In four papers issued by the National Commission on the BP Deepwater Horizon Oil Spill and Offshore Drilling, commission investigators fault the administration for making inaccurate public statements about a report on the fate of oil spilled by a BP PLC well in the Gulf of Mexico.
The commission papers are also critical of the administration for initially underestimating how much petroleum was flowing into the Gulf. Together, the inaccurate statements created the impression the government "was either not fully competent to handle the spill or not fully candid" about the accident.
The paper faults the administration for taking "an overly casual approach" in calculating, during the spill's second week, that between 1,000 and 5,000 barrels of oil were flowing in to the Gulf.

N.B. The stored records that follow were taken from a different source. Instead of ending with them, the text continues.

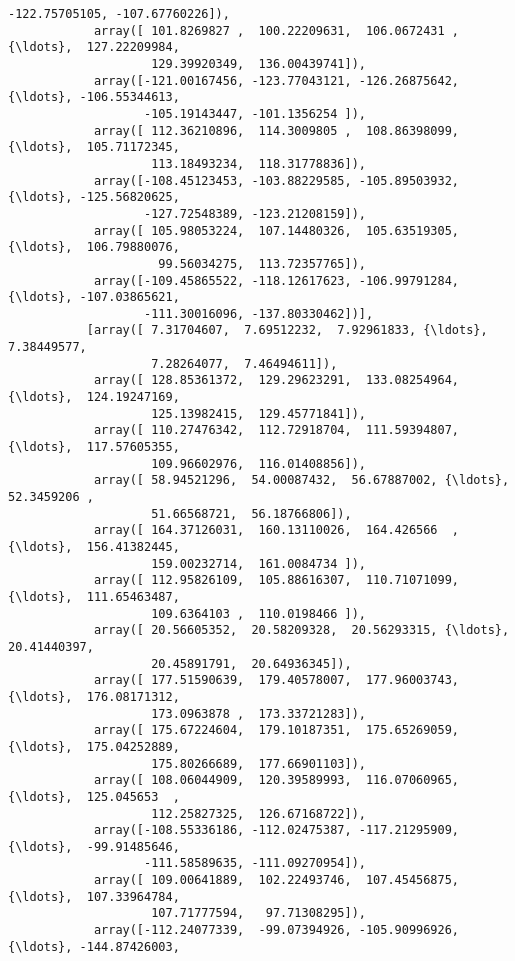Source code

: \documentclass[11pt]{article}
\begin{document}
\begin{Verbatim}[commandchars=\\\{\}]
                   -122.75705105, -107.67760226]),
            array([ 101.8269827 ,  100.22209631,  106.0672431 , {\ldots},  127.22209984,
                    129.39920349,  136.00439741]),
            array([-121.00167456, -123.77043121, -126.26875642, {\ldots}, -106.55344613,
                   -105.19143447, -101.1356254 ]),
            array([ 112.36210896,  114.3009805 ,  108.86398099, {\ldots},  105.71172345,
                    113.18493234,  118.31778836]),
            array([-108.45123453, -103.88229585, -105.89503932, {\ldots}, -125.56820625,
                   -127.72548389, -123.21208159]),
            array([ 105.98053224,  107.14480326,  105.63519305, {\ldots},  106.79880076,
                     99.56034275,  113.72357765]),
            array([-109.45865522, -118.12617623, -106.99791284, {\ldots}, -107.03865621,
                   -111.30016096, -137.80330462])],
           [array([ 7.31704607,  7.69512232,  7.92961833, {\ldots},  7.38449577,
                    7.28264077,  7.46494611]),
            array([ 128.85361372,  129.29623291,  133.08254964, {\ldots},  124.19247169,
                    125.13982415,  129.45771841]),
            array([ 110.27476342,  112.72918704,  111.59394807, {\ldots},  117.57605355,
                    109.96602976,  116.01408856]),
            array([ 58.94521296,  54.00087432,  56.67887002, {\ldots},  52.3459206 ,
                    51.66568721,  56.18766806]),
            array([ 164.37126031,  160.13110026,  164.426566  , {\ldots},  156.41382445,
                    159.00232714,  161.0084734 ]),
            array([ 112.95826109,  105.88616307,  110.71071099, {\ldots},  111.65463487,
                    109.6364103 ,  110.0198466 ]),
            array([ 20.56605352,  20.58209328,  20.56293315, {\ldots},  20.41440397,
                    20.45891791,  20.64936345]),
            array([ 177.51590639,  179.40578007,  177.96003743, {\ldots},  176.08171312,
                    173.0963878 ,  173.33721283]),
            array([ 175.67224604,  179.10187351,  175.65269059, {\ldots},  175.04252889,
                    175.80266689,  177.66901103]),
            array([ 108.06044909,  120.39589993,  116.07060965, {\ldots},  125.045653  ,
                    112.25827325,  126.67168722]),
            array([-108.55336186, -112.02475387, -117.21295909, {\ldots},  -99.91485646,
                   -111.58589635, -111.09270954]),
            array([ 109.00641889,  102.22493746,  107.45456875, {\ldots},  107.33964784,
                    107.71777594,   97.71308295]),
            array([-112.24077339,  -99.07394926, -105.90996926, {\ldots}, -144.87426003,

\end{Verbatim}
\end{document}
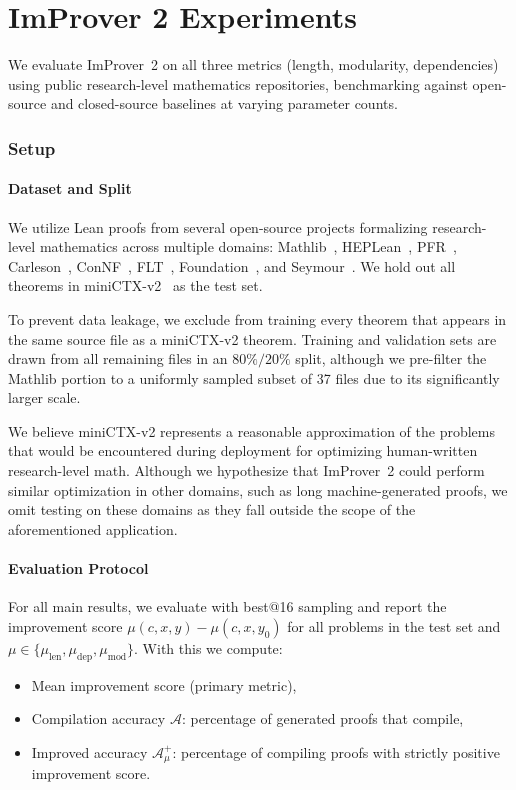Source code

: \chapter{ImProver 2 Experiments}\label{chap:improver2-exp}

We evaluate ImProver~2 on all three metrics (length, modularity, dependencies) using public research-level mathematics repositories, benchmarking against open-source and closed-source baselines at varying parameter counts.

\subsection{Setup}
\label{sec:exp_setup}

\subsubsection{Dataset and Split}

We utilize Lean proofs from several open-source projects formalizing research-level mathematics across multiple domains: Mathlib~\cite{Mathlib}, HEPLean~\cite{HEPLean}, PFR~\cite{PFR}, Carleson~\cite{Carleson}, ConNF~\cite{ConNF}, FLT~\cite{FLT}, Foundation~\cite{Foundation}, and Seymour~\cite{Seymour}. We hold out all theorems in miniCTX-v2~\cite{hu2024minictxneuraltheoremproving} as the test set.

To prevent data leakage, we exclude from training every theorem that appears in the same source file as a miniCTX-v2 theorem. Training and validation sets are drawn from all remaining files in an $80\%/20\%$ split, although we pre-filter the Mathlib portion to a uniformly sampled subset of 37 files due to its significantly larger scale.

We believe miniCTX-v2 represents a reasonable approximation of the problems that would be encountered during deployment for optimizing human-written research-level math. Although we hypothesize that ImProver~2 could perform similar optimization in other domains, such as long machine-generated proofs, we omit testing on these domains as they fall outside the scope of the aforementioned application.

\subsubsection{Evaluation Protocol}

For all main results, we evaluate with best@16 sampling and report the improvement score $\mu(c,x,y) - \mu(c,x,y_0)$ for all problems in the test set and $\mu \in \{\mu_{\mathrm{len}}, \mu_{\mathrm{dep}}, \mu_{\mathrm{mod}}\}$. With this we compute:
\begin{itemize}
    \item Mean improvement score (primary metric),
    \item Compilation accuracy $\mathcal{A}$: percentage of generated proofs that compile,
    \item Improved accuracy $\mathcal{A}^+_\mu$: percentage of compiling proofs with strictly positive improvement score.
\end{itemize}

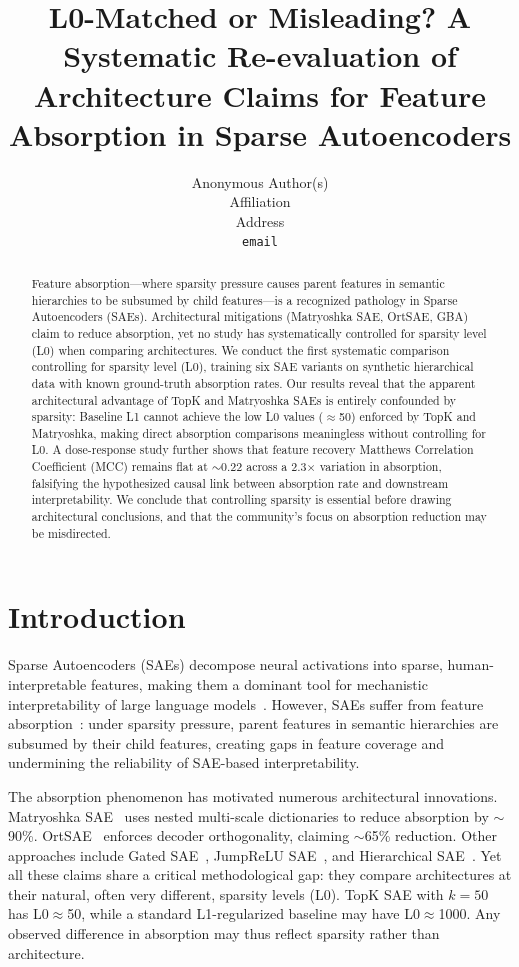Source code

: \documentclass{article}
\title{L0-Matched or Misleading? A Systematic Re-evaluation of Architecture Claims for Feature Absorption in Sparse Autoencoders}
\author{%
  Anonymous Author(s) \\
  Affiliation \\
  Address \\
  \texttt{email} \\
}
\begin{document}
\maketitle

\begin{abstract}
Feature absorption---where sparsity pressure causes parent features in semantic hierarchies to be subsumed by child features---is a recognized pathology in Sparse Autoencoders (SAEs). Architectural mitigations (Matryoshka SAE, OrtSAE, GBA) claim to reduce absorption, yet no study has systematically controlled for sparsity level (L0) when comparing architectures. We conduct the first systematic comparison controlling for sparsity level (L0), training six SAE variants on synthetic hierarchical data with known ground-truth absorption rates. Our results reveal that the apparent architectural advantage of TopK and Matryoshka SAEs is entirely confounded by sparsity: Baseline L1 cannot achieve the low L0 values ($\approx$50) enforced by TopK and Matryoshka, making direct absorption comparisons meaningless without controlling for L0. A dose-response study further shows that feature recovery Matthews Correlation Coefficient (MCC) remains flat at $\sim$0.22 across a 2.3$\times$ variation in absorption, falsifying the hypothesized causal link between absorption rate and downstream interpretability. We conclude that controlling sparsity is essential before drawing architectural conclusions, and that the community's focus on absorption reduction may be misdirected.
\end{abstract}

\section{Introduction}

Sparse Autoencoders (SAEs) decompose neural activations into sparse, human-interpretable features, making them a dominant tool for mechanistic interpretability of large language models~\citep{bricken2023monosemanticity}. However, SAEs suffer from feature absorption~\citep{chanin2024absorption}: under sparsity pressure, parent features in semantic hierarchies are subsumed by their child features, creating gaps in feature coverage and undermining the reliability of SAE-based interpretability.

The absorption phenomenon has motivated numerous architectural innovations. Matryoshka SAE~\citep{bussmann2025matryoshka} uses nested multi-scale dictionaries to reduce absorption by $\sim$90\%. OrtSAE~\citep{anonymous2025ortsae} enforces decoder orthogonality, claiming $\sim$65\% reduction. Other approaches include Gated SAE~\citep{anonymous2024gated}, JumpReLU SAE~\citep{anonymous2024jumprelu}, and Hierarchical SAE~\citep{anonymous2026hierarchical}. Yet all these claims share a critical methodological gap: they compare architectures at their natural, often very different, sparsity levels (L0). TopK SAE with $k=50$ has L0$\approx$50, while a standard L1-regularized baseline may have L0$\approx$1000. Any observed difference in absorption may thus reflect sparsity rather than architecture.
\end{document}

That estimate - which the government later revised to between between 35,000 and 60,000 barrels a day - was based on a one-page document prepared by a government scientist within six days of the April 20 explosion of the Deepwater Horizon rig, according to a commission staff paper.
The scientist's estimate was based partly on an imprecise estimate of the speed with which the oil was leaking and didn't account for a leak from a kink in the riser above the rig's blowout preventer, according to the spill commission investigators.
"Despite the acknowledged inaccuracies of the [government] scientist's estimate and despite the existence of other and potentially better methodologies for visually assessing flow rate ... 5,000 bbls/day was to remain the government's official flow-rate estimate for a full month until May 27, 2010," the staff paper says. The paper adds that it is "possible that inaccurate flow-rate figures may have hindered the subsea efforts to stop and to contain the flow of oil at the wellhead."
A White House spokesman didn't immediately respond to a request for comment on the paper.
The working paper is one of several released by the commission that examines various aspects of the federal response to the Gulf spill. Another paper released Wednesday suggests the administration was in some ways slow to respond to the accident and then misdirected resources when it realized the American public viewed its response as being inadequate.
While Coast Guard personnel told the commission in interviews that they had enough equipment by the end of May, the president announced around that same time that he would triple the federal manpower to response to the spill. The paper calls this "the arguable overreaction to the public perception of a slow response."
The tripling effort resulted in resources being thrown at the problem in an inefficient way. For example, the commission paper says, the National Incident Command staffers thought they needed to buy every skimmer they could find, even though they were hearing that responders had enough skimmers.
The commission staff also takes the administration to task for having characterized a federal report on the fate of oil as having been subjected to "peer review" by independent scientists. In fact, the commission staff paper says, it is unclear whether any independent scientists actually reviewed the paper prior to its release in August. The paper said that about three-quarters of the oil spilled by the well had broken down or been cleaned up. Those estimates have been challenged as overly rosy by some independent scientists.